Emmys spotlight: John Carroll Lynch could finally earn first nomination thanks to ‘Big Sky’
Actors doing good work on network series are sometimes overlooked at Emmy time, though the networks continue to televise the awards ceremony to cash in on advertising revenue. The academy’s snob factor kicks into high gear and performers on premium cable series and streaming shows take priority. This year may be different. Respected veteran character actor John Carroll Lynch, who has played everything from Frances McDormand’s husband, Norm Gunderson, in the 1996 film “Fargo” to a trio of villains on FX’s “American Horror Story,” may crash the party in Best Drama Supporting Actor. It would be his first nomination.
Lynch’s turn as unhappily married Montana state trooper Rick Legarski on ABC’s hit drama “Big Sky” is chilling, nasty and full of shocks. While the denizens of the town of Big Sky think Rick is too timid to write a parking ticket, he works behind the scenes as a sex trafficker, using a diffident long-haul trucker Ronald Pergman (Brian Geraghty) to round up “scummy girls” and truck-stop prostitutes to sell into slavery across the border in Canada. Emmy legend David E. Kelley created the program.
Something is off about Rick from the get-go. In the pilot, he makes inappropriate sexual remarks while helping a stranded motorist from San Francisco. By the end of the hour, Rick shoots Cody Hoyt (Ryan Phillippe) point blank in the face when he is investigating the disappearance of his son’s girlfriend, Danielle Sullivan (Natalie Alyn Lind) and her sister, Grace (Jade Pettyjohn) because long-haul truckers are suspected. Rick has barely wiped Hoyt’s blood from his face when he lectures Ronald about being “sloppy” and kidnapping girls whose families are going to look for them. Many of the subsequent nine episodes detail the girls’ attempted escapes from captivity. As the stakes grow higher, Rick reveals the lengths of his depravity, shooting Grace in the leg with an arrow when she escapes and finds a fisherman willing to help her (Rick kills him). The surprise in Lynch’s performance is that Rick appears to suffer amnesia after he is apprehended and shot by Cassie Dewell (Kylie Bunbury). And viewers can’t tell whether Rick is faking it or not. He only seems to remember events from long ago. Lynch keeps you guessing until his last scene, when his fed-up wife Merilee (Brooke Smith) takes matters into her own hands.

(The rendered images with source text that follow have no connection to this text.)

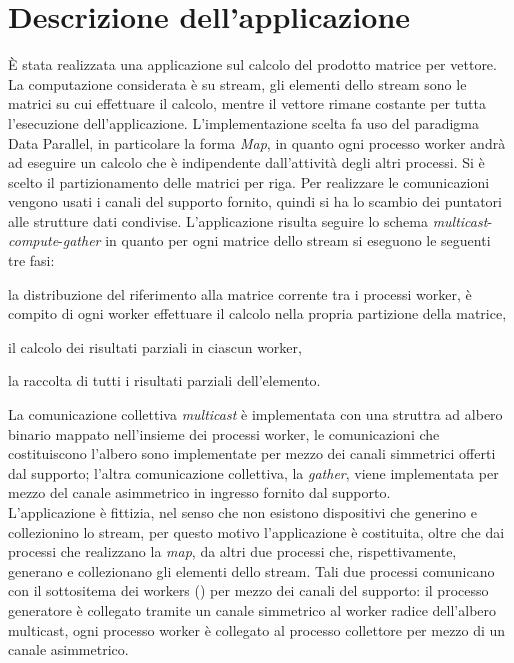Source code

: \section{Descrizione dell'applicazione}
\`E stata realizzata una applicazione sul calcolo del prodotto matrice per vettore. La computazione considerata \`e su stream, gli elementi dello stream sono le matrici su cui effettuare il calcolo, mentre il vettore rimane costante per tutta l'esecuzione dell'applicazione. 
L'implementazione scelta fa uso del paradigma Data Parallel, in particolare la forma \emph{Map}, in quanto ogni processo worker andr\`a ad eseguire un calcolo che \`e indipendente dall'attivit\`a degli altri processi. Si \`e scelto il partizionamento delle matrici per riga. 
Per realizzare le comunicazioni vengono usati i canali del supporto fornito, quindi si ha lo scambio dei puntatori alle strutture dati condivise. L'applicazione risulta seguire lo schema \emph{multicast}-\emph{compute}-\emph{gather} in quanto per ogni matrice dello stream si eseguono le seguenti tre fasi: 
\begin{compactenum} 
\item la distribuzione del riferimento alla matrice corrente tra i processi worker, \`e compito di ogni worker effettuare il calcolo nella propria partizione della matrice, 
\item il calcolo dei risultati parziali in ciascun worker, 
\item la raccolta di tutti i risultati parziali dell'elemento.
\end{compactenum}
La comunicazione collettiva \emph{multicast} \`e implementata con una struttra ad albero binario mappato nell'insieme dei processi worker, le comunicazioni che costituiscono l'albero sono implementate per mezzo dei canali simmetrici offerti dal supporto; l'altra comunicazione collettiva, la \emph{gather}, viene implementata per mezzo del canale asimmetrico in ingresso fornito dal supporto. \\
L'applicazione \`e fittizia, nel senso che non esistono dispositivi che generino e collezionino lo stream, per questo motivo l'applicazione \`e costituita, oltre che dai processi che realizzano la \emph{map}, da altri due processi che, rispettivamente, generano e collezionano gli elementi dello stream. 
Tali due processi comunicano con il sottositema dei workers (\subsystem) per mezzo dei canali del supporto: il processo generatore \`e collegato tramite un canale simmetrico al worker radice dell'albero multicast, ogni processo worker \`e collegato al processo collettore per mezzo di un canale asimmetrico.


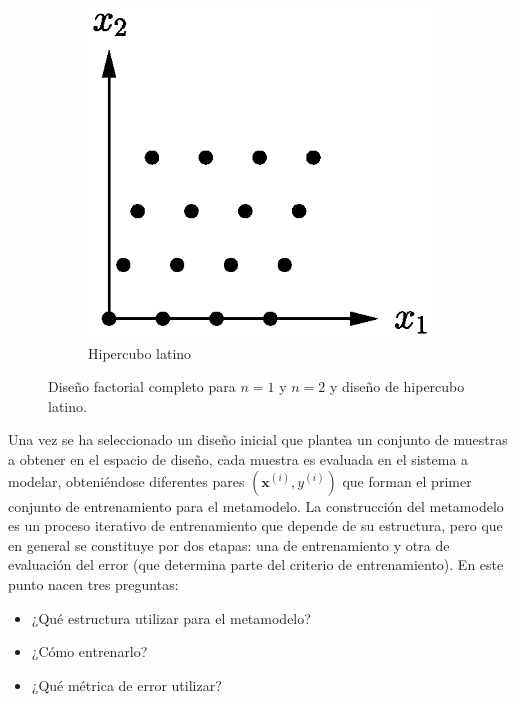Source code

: \begin{figure}[t]
\begin{subfigure}[b]{0.32\textwidth}
        \includegraphics[scale=0.55]{../img/Construccion_de_un_Metamodelo/dimensionality3.eps}
        \caption{Hipercubo latino}
        \label{fig:dimensionality3}
    \end{subfigure}
    \caption{Diseño factorial completo para $n=1$ y $n=2$ y diseño de hipercubo latino.}\label{fig:dimensionality}
\end{figure}

Una vez se ha seleccionado un diseño inicial que plantea un conjunto de muestras a obtener en el espacio de diseño, cada muestra es evaluada en el sistema a modelar, obteniéndose diferentes pares $(\mathbf{x}^{(i)},y^{(i)})$ que forman el primer conjunto de entrenamiento para el metamodelo. La construcción del metamodelo es un proceso iterativo de entrenamiento que depende de su estructura, pero que en general se constituye por dos etapas: una de entrenamiento y otra de evaluación del error (que determina parte del criterio de entrenamiento). En este punto nacen tres preguntas:
\begin{itemize}
\item ¿Qué estructura utilizar para el metamodelo?
\item ¿Cómo entrenarlo?
\item ¿Qué métrica de error utilizar?
\end{itemize}

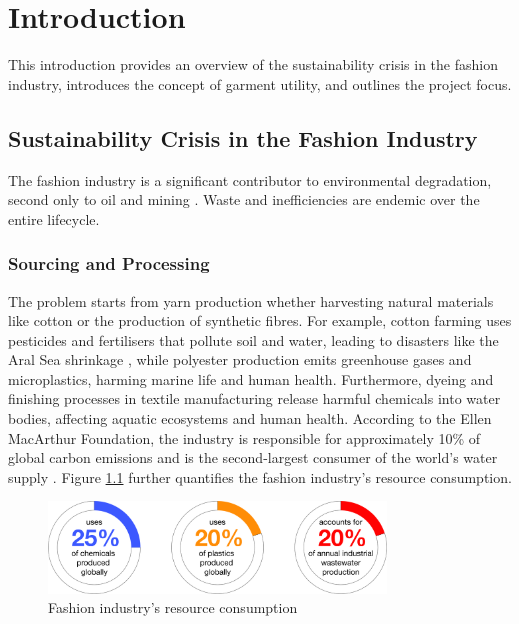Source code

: \chapter{Introduction}

This introduction provides an overview of the sustainability crisis in the fashion industry, introduces the concept of garment utility, and outlines the project focus.

\section{Sustainability Crisis in the Fashion Industry}
The fashion industry is a significant contributor to environmental degradation, second only to oil and mining \cite{charter_accelerating_2024}. Waste and inefficiencies are endemic over the entire lifecycle. 
\subsection{Sourcing and Processing}
The problem starts from yarn production whether harvesting natural materials like cotton or the production of synthetic fibres. For example, cotton farming uses pesticides and fertilisers that pollute soil and water, leading to disasters like the Aral Sea shrinkage \cite{noauthor_aral_nodate}, while polyester production emits greenhouse gases and microplastics, harming marine life and human health. Furthermore, dyeing and finishing processes in textile manufacturing release harmful chemicals into water bodies, affecting aquatic ecosystems and human health. According to the Ellen MacArthur Foundation, the industry is responsible for approximately 10\% of global carbon emissions and is the second-largest consumer of the world's water supply \cite{ellen_macarthur_foundation_new_2017}. Figure \ref{fig:resource_consumption} further quantifies the fashion industry's resource consumption.
\begin{figure} [H]
    \centering
    \includegraphics[width=0.8\textwidth]{Images/sourcing donuts.png}
    \caption{Fashion industry's resource consumption \cite{charter_accelerating_2024}}
    \label{fig:resource_consumption}
\end{figure}
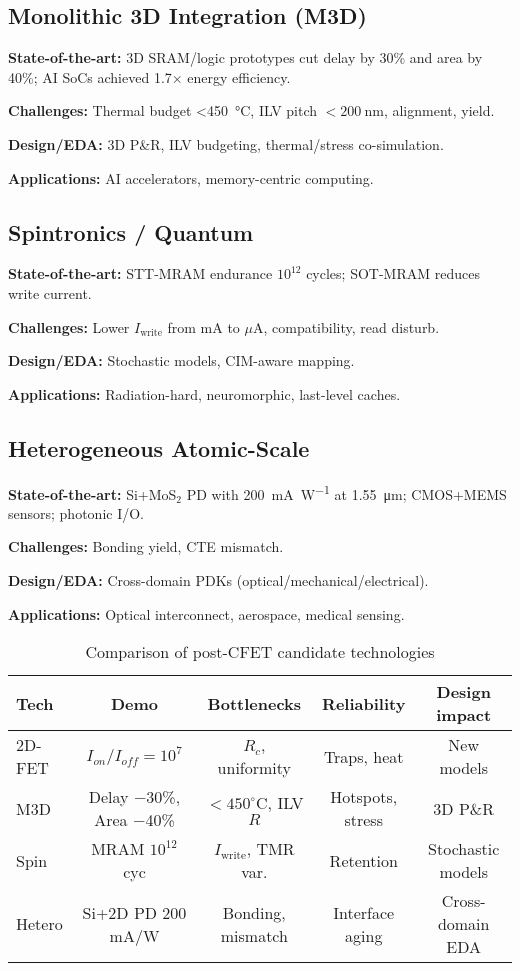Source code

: \documentclass[conference]{IEEEtran}
\begin{document}
\subsection{Monolithic 3D Integration (M3D)}
\textbf{State-of-the-art:}
3D SRAM/logic prototypes cut delay by 30\% and area by 40\%; AI SoCs achieved 1.7$\times$ energy efficiency.

\textbf{Challenges:}
Thermal budget \SI{<450}{\celsius}, ILV pitch $<\SI{200}{\nano\meter}$, alignment, yield.

\textbf{Design/EDA:}
3D P\&R, ILV budgeting, thermal/stress co-simulation.

\textbf{Applications:}
AI accelerators, memory-centric computing.

\subsection{Spintronics / Quantum}
\textbf{State-of-the-art:}
STT-MRAM endurance $10^{12}$ cycles; SOT-MRAM reduces write current.

\textbf{Challenges:}
Lower $I_\text{write}$ from mA to $\mu$A, compatibility, read disturb.

\textbf{Design/EDA:}
Stochastic models, CIM-aware mapping.

\textbf{Applications:}
Radiation-hard, neuromorphic, last-level caches.

\subsection{Heterogeneous Atomic-Scale}
\textbf{State-of-the-art:}
Si+MoS$_2$ PD with \SI{200}{\milli\ampere\per\watt} at \SI{1.55}{\micro\meter}; CMOS+MEMS sensors; photonic I/O.

\textbf{Challenges:}
Bonding yield, CTE mismatch.

\textbf{Design/EDA:}
Cross-domain PDKs (optical/mechanical/electrical).

\textbf{Applications:}
Optical interconnect, aerospace, medical sensing.

\begin{table}[!t]
\centering
\caption{Comparison of post-CFET candidate technologies}
\label{tab:comparison}
\begin{tabular}{@{}lcccc@{}}
\toprule
Tech & Demo & Bottlenecks & Reliability & Design impact \\
\midrule
2D-FET & $I_{on}/I_{off}=10^7$ & $R_c$, uniformity & Traps, heat & New models \\
M3D & Delay −30\%, Area −40\% & $<450^\circ$C, ILV $R$ & Hotspots, stress & 3D P\&R \\
Spin & MRAM $10^{12}$ cyc & $I_\text{write}$, TMR var. & Retention & Stochastic models \\
Hetero & Si+2D PD 200 mA/W & Bonding, mismatch & Interface aging & Cross-domain EDA \\
\bottomrule
\end{tabular}
\end{table}
\end{document}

“Big Sky” offers scene-stealers like Lynch many opportunities to overshadow its listless leads, Katheryn Winnick and Bunbury, who look like refugees from a “CSI” pilot in their tight jeans and prime-time soap hair. Valerie Mahaffey has a marvelous role as Ronald’s steely-sweet religious mother (“Why don’t you go upstairs and masturbate yourself and I’ll make us some lunch,” she says when he comes home in a bad mood.) “Silence of the Lambs”s girl-at-the-bottom-of-the-well Brooke Smith has mounted her own Emmy campaign as Rick’s neglected spouse.
Lynch will compete against leading Emmy contender Michael Kenneth Williams (“Lovecraft Country”) and marquee names such as Bradley Whitford (“The Handmaid’s Tale”) and John Lithgow (“Perry Mason”) are sitting pretty, but as a member of the cast of “The Trial of the Chicago 7,” he was awarded Best Ensemble at the SAG awards this year. His fortunes are changing.